▽

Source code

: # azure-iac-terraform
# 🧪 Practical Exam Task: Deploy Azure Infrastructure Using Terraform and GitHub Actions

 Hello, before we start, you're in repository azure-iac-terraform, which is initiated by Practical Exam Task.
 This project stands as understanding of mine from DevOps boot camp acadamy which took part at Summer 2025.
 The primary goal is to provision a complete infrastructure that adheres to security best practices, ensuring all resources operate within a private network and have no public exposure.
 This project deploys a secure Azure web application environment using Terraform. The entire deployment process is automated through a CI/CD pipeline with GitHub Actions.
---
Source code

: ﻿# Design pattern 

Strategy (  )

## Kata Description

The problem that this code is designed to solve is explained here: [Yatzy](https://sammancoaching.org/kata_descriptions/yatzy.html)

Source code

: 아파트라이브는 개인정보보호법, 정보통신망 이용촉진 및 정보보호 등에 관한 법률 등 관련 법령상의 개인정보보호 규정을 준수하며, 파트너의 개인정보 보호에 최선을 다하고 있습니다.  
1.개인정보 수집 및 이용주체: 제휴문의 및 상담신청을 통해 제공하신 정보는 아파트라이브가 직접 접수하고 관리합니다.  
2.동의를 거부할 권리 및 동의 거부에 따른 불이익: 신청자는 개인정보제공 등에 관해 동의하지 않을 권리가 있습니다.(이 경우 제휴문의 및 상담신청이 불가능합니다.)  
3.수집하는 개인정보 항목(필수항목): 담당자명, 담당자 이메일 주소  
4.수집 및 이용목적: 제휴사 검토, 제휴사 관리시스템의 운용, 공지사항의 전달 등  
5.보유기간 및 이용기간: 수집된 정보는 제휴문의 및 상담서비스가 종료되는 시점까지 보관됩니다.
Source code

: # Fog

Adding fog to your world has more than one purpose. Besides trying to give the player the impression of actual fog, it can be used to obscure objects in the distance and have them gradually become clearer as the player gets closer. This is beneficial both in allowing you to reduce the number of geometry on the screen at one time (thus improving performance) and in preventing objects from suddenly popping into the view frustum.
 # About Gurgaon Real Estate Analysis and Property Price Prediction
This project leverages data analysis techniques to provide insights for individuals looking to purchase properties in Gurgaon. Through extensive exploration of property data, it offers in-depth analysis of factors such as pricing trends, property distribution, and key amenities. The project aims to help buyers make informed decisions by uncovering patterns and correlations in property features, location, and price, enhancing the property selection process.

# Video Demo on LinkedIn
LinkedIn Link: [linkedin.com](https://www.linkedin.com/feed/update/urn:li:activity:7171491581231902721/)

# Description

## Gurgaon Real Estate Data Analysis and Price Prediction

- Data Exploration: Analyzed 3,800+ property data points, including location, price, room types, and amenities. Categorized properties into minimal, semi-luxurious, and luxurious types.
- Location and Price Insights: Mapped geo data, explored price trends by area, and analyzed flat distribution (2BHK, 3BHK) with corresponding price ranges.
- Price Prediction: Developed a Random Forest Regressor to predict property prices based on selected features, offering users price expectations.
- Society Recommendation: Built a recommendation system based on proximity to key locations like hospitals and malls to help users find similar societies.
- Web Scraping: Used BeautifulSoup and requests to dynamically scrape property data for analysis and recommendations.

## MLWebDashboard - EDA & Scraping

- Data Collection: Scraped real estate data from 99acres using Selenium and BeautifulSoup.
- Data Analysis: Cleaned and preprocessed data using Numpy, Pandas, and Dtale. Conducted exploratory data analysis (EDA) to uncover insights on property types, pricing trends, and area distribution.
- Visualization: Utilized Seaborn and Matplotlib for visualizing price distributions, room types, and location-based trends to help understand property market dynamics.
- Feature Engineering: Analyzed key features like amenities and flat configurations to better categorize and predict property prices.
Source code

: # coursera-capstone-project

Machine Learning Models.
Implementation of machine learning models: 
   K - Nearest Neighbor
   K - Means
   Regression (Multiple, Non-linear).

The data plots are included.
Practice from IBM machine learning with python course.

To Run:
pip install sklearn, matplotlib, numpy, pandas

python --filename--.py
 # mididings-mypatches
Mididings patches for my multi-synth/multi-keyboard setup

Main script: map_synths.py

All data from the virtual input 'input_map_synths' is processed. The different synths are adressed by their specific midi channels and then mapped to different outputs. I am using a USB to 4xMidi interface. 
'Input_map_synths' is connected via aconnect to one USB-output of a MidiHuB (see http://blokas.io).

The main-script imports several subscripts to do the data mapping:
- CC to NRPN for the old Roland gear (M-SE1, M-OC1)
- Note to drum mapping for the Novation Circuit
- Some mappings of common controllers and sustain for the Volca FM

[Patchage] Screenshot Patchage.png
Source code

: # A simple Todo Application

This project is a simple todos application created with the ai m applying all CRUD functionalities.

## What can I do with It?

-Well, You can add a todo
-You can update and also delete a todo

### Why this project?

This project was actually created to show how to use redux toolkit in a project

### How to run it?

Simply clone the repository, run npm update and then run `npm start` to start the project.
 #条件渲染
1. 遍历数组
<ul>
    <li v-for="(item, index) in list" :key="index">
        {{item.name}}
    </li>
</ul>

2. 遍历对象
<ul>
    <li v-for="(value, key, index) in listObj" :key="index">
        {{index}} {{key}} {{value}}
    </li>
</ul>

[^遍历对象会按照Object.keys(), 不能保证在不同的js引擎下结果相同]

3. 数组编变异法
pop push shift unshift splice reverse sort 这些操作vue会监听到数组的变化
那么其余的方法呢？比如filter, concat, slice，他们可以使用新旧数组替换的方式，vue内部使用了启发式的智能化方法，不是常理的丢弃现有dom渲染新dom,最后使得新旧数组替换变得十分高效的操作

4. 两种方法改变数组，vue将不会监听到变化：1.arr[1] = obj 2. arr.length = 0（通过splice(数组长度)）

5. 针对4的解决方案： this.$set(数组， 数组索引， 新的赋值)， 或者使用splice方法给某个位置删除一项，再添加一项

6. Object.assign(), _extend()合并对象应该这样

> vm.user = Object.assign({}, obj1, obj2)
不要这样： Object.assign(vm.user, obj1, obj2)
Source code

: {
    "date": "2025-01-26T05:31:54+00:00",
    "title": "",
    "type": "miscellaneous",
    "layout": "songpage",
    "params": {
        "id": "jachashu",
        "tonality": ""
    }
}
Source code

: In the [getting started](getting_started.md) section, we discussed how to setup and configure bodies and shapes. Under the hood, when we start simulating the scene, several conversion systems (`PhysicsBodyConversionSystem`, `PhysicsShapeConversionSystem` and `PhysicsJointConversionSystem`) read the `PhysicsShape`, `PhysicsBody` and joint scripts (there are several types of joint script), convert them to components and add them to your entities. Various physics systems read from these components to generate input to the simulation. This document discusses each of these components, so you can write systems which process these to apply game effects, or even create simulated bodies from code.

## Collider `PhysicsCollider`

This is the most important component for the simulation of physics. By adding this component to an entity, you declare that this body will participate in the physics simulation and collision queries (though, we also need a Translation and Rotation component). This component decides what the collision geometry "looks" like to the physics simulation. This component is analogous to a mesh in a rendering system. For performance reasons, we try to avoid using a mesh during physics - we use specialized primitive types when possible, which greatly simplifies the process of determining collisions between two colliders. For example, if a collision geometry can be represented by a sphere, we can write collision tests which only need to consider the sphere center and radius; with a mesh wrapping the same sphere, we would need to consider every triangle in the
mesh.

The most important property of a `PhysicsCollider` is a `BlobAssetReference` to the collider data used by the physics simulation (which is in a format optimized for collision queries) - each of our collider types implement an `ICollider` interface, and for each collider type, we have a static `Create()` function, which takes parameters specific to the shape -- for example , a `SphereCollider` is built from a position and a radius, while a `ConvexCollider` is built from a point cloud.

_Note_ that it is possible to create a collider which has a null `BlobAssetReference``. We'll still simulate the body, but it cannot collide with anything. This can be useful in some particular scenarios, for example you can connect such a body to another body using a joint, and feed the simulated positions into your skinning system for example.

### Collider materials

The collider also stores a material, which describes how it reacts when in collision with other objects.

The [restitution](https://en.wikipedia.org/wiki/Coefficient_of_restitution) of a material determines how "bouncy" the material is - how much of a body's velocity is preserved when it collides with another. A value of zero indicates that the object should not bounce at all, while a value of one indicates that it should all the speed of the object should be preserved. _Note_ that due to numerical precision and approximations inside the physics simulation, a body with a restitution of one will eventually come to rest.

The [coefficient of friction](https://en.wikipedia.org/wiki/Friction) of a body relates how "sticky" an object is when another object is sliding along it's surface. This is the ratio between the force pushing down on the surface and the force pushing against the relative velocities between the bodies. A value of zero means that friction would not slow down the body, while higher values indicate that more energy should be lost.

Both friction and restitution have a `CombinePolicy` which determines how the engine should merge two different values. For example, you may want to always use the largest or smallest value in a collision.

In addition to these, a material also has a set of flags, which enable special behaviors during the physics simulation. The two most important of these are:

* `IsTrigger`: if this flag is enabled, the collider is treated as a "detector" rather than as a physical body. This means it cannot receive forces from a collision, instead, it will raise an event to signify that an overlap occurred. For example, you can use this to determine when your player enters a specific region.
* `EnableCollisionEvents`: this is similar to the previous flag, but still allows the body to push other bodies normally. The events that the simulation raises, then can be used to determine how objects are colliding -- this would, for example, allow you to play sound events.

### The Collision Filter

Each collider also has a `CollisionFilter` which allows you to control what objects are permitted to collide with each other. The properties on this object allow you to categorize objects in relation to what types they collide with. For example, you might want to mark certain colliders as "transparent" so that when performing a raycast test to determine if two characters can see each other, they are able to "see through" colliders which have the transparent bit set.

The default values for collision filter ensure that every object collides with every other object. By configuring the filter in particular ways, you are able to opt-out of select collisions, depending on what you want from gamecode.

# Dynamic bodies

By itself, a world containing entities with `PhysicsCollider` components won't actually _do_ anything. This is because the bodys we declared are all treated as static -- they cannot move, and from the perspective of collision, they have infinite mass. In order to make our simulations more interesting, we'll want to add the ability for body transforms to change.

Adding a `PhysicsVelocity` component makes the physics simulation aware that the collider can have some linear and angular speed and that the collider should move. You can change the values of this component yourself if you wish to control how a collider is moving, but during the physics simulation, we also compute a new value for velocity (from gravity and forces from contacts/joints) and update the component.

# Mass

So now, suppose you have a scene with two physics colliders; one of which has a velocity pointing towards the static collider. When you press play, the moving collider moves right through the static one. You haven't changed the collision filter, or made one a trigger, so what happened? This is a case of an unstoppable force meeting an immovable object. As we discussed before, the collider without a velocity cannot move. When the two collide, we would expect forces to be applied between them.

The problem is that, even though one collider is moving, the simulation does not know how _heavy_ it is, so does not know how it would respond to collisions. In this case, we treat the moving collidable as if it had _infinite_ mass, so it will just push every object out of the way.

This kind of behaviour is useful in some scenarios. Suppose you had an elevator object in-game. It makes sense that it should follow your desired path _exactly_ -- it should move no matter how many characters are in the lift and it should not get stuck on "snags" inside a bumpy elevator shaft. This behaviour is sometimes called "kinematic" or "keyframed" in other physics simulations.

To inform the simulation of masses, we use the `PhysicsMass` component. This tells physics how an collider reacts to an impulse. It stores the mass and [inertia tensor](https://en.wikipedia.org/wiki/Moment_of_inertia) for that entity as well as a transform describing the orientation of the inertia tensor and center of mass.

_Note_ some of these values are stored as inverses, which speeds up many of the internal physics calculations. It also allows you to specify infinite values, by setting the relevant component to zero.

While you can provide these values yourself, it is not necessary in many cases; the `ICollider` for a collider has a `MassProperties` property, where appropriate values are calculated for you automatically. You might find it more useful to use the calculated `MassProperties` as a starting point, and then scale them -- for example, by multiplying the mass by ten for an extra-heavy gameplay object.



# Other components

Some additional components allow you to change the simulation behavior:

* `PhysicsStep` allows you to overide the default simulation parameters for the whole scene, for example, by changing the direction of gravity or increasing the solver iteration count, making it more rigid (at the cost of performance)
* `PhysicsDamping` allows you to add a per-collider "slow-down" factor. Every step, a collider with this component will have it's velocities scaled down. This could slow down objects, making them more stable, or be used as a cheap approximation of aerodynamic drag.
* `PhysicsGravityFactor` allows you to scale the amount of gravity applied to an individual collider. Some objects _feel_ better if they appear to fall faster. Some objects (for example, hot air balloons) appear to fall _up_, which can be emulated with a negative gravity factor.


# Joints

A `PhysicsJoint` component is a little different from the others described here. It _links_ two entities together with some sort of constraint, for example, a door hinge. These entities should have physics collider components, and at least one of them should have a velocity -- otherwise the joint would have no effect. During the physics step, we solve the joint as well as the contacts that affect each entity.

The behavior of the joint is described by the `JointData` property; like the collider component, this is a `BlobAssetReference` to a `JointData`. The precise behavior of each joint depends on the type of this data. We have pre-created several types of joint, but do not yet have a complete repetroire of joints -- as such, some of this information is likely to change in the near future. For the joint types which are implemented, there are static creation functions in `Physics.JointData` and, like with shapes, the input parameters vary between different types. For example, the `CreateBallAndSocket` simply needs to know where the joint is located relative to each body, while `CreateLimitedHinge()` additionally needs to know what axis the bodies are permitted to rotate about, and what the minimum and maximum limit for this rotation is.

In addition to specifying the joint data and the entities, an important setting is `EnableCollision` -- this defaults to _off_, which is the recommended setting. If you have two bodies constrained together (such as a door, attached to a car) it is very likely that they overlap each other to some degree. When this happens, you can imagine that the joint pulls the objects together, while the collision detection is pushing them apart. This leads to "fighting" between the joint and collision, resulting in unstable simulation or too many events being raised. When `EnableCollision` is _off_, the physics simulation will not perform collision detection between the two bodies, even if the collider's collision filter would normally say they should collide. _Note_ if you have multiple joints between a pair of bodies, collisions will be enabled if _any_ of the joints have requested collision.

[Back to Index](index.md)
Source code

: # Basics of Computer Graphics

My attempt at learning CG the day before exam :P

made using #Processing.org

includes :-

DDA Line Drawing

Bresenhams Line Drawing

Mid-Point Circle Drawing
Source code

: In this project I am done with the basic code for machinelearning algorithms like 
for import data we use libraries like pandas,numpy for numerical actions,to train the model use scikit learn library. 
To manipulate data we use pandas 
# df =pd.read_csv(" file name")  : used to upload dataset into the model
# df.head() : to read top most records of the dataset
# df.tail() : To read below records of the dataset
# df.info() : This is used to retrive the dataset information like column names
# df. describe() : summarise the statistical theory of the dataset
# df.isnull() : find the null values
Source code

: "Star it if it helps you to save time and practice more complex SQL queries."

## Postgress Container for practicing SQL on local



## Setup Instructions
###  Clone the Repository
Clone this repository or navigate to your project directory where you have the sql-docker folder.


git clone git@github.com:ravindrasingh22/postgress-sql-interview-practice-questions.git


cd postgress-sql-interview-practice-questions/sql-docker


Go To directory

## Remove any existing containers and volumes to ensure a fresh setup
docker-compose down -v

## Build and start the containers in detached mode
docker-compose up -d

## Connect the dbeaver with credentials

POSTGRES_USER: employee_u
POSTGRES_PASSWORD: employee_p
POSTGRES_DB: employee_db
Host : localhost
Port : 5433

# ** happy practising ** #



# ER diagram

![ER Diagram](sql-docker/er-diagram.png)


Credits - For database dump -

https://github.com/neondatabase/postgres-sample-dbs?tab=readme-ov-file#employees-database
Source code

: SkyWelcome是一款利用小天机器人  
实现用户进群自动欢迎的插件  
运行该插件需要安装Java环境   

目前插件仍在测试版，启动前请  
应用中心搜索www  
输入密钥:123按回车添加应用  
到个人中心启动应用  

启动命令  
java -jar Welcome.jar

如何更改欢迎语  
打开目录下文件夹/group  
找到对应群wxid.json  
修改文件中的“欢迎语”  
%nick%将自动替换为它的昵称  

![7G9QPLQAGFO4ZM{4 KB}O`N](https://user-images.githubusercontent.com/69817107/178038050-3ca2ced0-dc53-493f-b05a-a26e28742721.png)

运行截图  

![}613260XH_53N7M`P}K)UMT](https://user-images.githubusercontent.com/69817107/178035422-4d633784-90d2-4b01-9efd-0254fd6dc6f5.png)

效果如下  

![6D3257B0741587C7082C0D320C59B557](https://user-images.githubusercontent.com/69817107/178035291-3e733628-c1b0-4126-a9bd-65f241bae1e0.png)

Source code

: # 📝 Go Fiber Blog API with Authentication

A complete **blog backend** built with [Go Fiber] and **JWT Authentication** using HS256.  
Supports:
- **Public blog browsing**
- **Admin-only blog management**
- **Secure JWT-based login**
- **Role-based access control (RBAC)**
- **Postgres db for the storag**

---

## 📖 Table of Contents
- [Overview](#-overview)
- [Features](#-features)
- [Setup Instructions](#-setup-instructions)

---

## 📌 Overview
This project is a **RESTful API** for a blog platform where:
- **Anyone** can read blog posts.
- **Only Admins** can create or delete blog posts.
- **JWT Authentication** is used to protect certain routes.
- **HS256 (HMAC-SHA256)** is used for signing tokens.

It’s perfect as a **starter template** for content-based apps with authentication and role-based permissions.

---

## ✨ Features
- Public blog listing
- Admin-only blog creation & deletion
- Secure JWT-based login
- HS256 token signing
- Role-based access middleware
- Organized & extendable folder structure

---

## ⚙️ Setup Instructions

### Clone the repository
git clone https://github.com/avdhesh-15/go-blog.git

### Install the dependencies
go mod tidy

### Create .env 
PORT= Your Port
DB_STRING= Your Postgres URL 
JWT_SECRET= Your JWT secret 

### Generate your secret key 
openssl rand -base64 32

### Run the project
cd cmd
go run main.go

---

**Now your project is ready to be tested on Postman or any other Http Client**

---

△

Exercise prompt: Take from the listing above each line in which the string "dataset" is found.

Your response:
# df =pd.read_csv(" file name")  : used to upload dataset into the model
# df.head() : to read top most records of the dataset
# df.tail() : To read below records of the dataset
# df.info() : This is used to retrive the dataset information like column names
# df. describe() : summarise the statistical theory of the dataset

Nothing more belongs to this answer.